时变材料中弹性波传播特性研究
发布时间:2018-10-29 11:25
【摘要】:时间是描述物质状态的重要维度。性质的时变性广泛存在于相变材料、智能流体、基于可控人工细观结构的复合材料和处于极端物理条件下的材料中。然而在材料学中,材料的属性通常被认为是静态或准静态的,在材料静态性质得到充分的研究之后,时变因素的考虑通常是理论研究的趋势。因此前瞻性地将时间作为描述材料属性的指标具有重要的理论意义。基于性质时变过程满足动量守恒的假设,本文建立了理想时变材料模型,并提出了其唯象的线弹性波动研究方法。论文的主要研究内容如下:1)提出时变介质的若干基本假设。

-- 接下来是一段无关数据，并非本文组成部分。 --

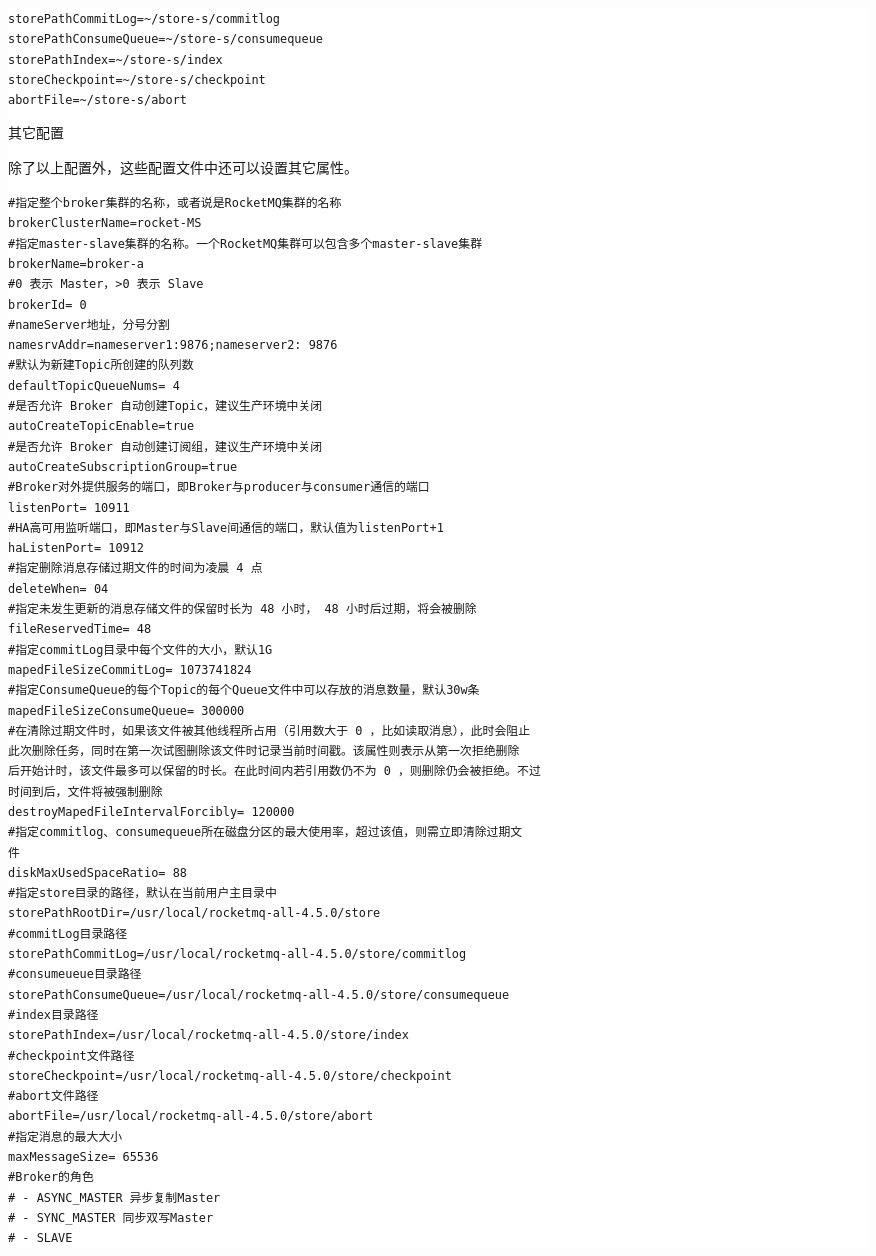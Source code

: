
 ```
storePathCommitLog=~/store-s/commitlog
storePathConsumeQueue=~/store-s/consumequeue
storePathIndex=~/store-s/index
storeCheckpoint=~/store-s/checkpoint
abortFile=~/store-s/abort
```

其它配置

除了以上配置外，这些配置文件中还可以设置其它属性。

```
#指定整个broker集群的名称，或者说是RocketMQ集群的名称
brokerClusterName=rocket-MS
#指定master-slave集群的名称。一个RocketMQ集群可以包含多个master-slave集群
brokerName=broker-a
#0 表示 Master，>0 表示 Slave
brokerId= 0
#nameServer地址，分号分割
namesrvAddr=nameserver1:9876;nameserver2: 9876
#默认为新建Topic所创建的队列数
defaultTopicQueueNums= 4
#是否允许 Broker 自动创建Topic，建议生产环境中关闭
autoCreateTopicEnable=true
#是否允许 Broker 自动创建订阅组，建议生产环境中关闭
autoCreateSubscriptionGroup=true
#Broker对外提供服务的端口，即Broker与producer与consumer通信的端口
listenPort= 10911
#HA高可用监听端口，即Master与Slave间通信的端口，默认值为listenPort+1
haListenPort= 10912
#指定删除消息存储过期文件的时间为凌晨 4 点
deleteWhen= 04
#指定未发生更新的消息存储文件的保留时长为 48 小时， 48 小时后过期，将会被删除
fileReservedTime= 48
#指定commitLog目录中每个文件的大小，默认1G
mapedFileSizeCommitLog= 1073741824
#指定ConsumeQueue的每个Topic的每个Queue文件中可以存放的消息数量，默认30w条
mapedFileSizeConsumeQueue= 300000
#在清除过期文件时，如果该文件被其他线程所占用（引用数大于 0 ，比如读取消息），此时会阻止
此次删除任务，同时在第一次试图删除该文件时记录当前时间戳。该属性则表示从第一次拒绝删除
后开始计时，该文件最多可以保留的时长。在此时间内若引用数仍不为 0 ，则删除仍会被拒绝。不过
时间到后，文件将被强制删除
destroyMapedFileIntervalForcibly= 120000
#指定commitlog、consumequeue所在磁盘分区的最大使用率，超过该值，则需立即清除过期文
件
diskMaxUsedSpaceRatio= 88
#指定store目录的路径，默认在当前用户主目录中
storePathRootDir=/usr/local/rocketmq-all-4.5.0/store
#commitLog目录路径
storePathCommitLog=/usr/local/rocketmq-all-4.5.0/store/commitlog
#consumeueue目录路径
storePathConsumeQueue=/usr/local/rocketmq-all-4.5.0/store/consumequeue
#index目录路径
storePathIndex=/usr/local/rocketmq-all-4.5.0/store/index
#checkpoint文件路径
storeCheckpoint=/usr/local/rocketmq-all-4.5.0/store/checkpoint
#abort文件路径
abortFile=/usr/local/rocketmq-all-4.5.0/store/abort
#指定消息的最大大小
maxMessageSize= 65536
#Broker的角色
# - ASYNC_MASTER 异步复制Master
# - SYNC_MASTER 同步双写Master
# - SLAVE
```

指出当且仅当时变介质满足动量守恒假设时,其线弹性动力学问题可以直接采用经典波动方程进行描述。2)分析材料属性随时间变化的特征并描述时变介质中的性质运动现象。证明材料属性的时间和空间梯度会使相应属性发生与介质本身的运动相互独立的运动,并指出性质运动是时变介质的显著特征。推导性质运动速度的公式,并基于性质运动的概念提出用于描述介质时-空不均匀性的理想模型——运动性质界面。3)通过论证时变介质不满足频率不变性指出模态分析方法不适用于研究时变介质的弹性动力学问题。波传播方法没有相关的限制,因此认为波传播方法是研究时变介质弹性动力学的理想方法。4)讨论弹性波在一维和高维运动性质界面传播的规律。揭示运动性质界面上的反射和折射(Snell)定律。分析界面运动对波传播情形的影响并对不同情形进行分类,讨论每一类传播情形的位移传播系数。引入弱解思想来解决无法通过连续条件直接讨论的情形。通过数值模拟验证上述分析得到的弹性波的位移传播系数。分析性质界面的运动和波速对传播系数的影响。分析界面的运动对出射(包括反射和透射)弹性波的频率、波长、传播系数、机械能、全反射/凋落波的产生等的影响。讨论在某些情形下,性质界面运动激发冲击波或引起负折射的现象。分析不同类别的情形传播规律之间的联系,最终可以得到两个对称性原理。5)将时间有序性引入结构型复合材料并提出时-空超材料的概念。分析时-空超材料的可调性和“全带”特性。改进多尺度均质化方法并使之适用于不满足频率不变性的弹性动力学系统。基于改进的多尺度均质化方法讨论时-空超材料的宏观本构。采用新的材料常数张量来描述时-空超材料,提出时-空超材料的弹性波动方程并指出该方程非双曲性的可能。提出时-空各向异性的概念,并用时-空各向异性来描述时-空超材料的波动属性。通过数值算例展示时-空各向异性的特征并通过数值模拟来验证时-空超材料的理论。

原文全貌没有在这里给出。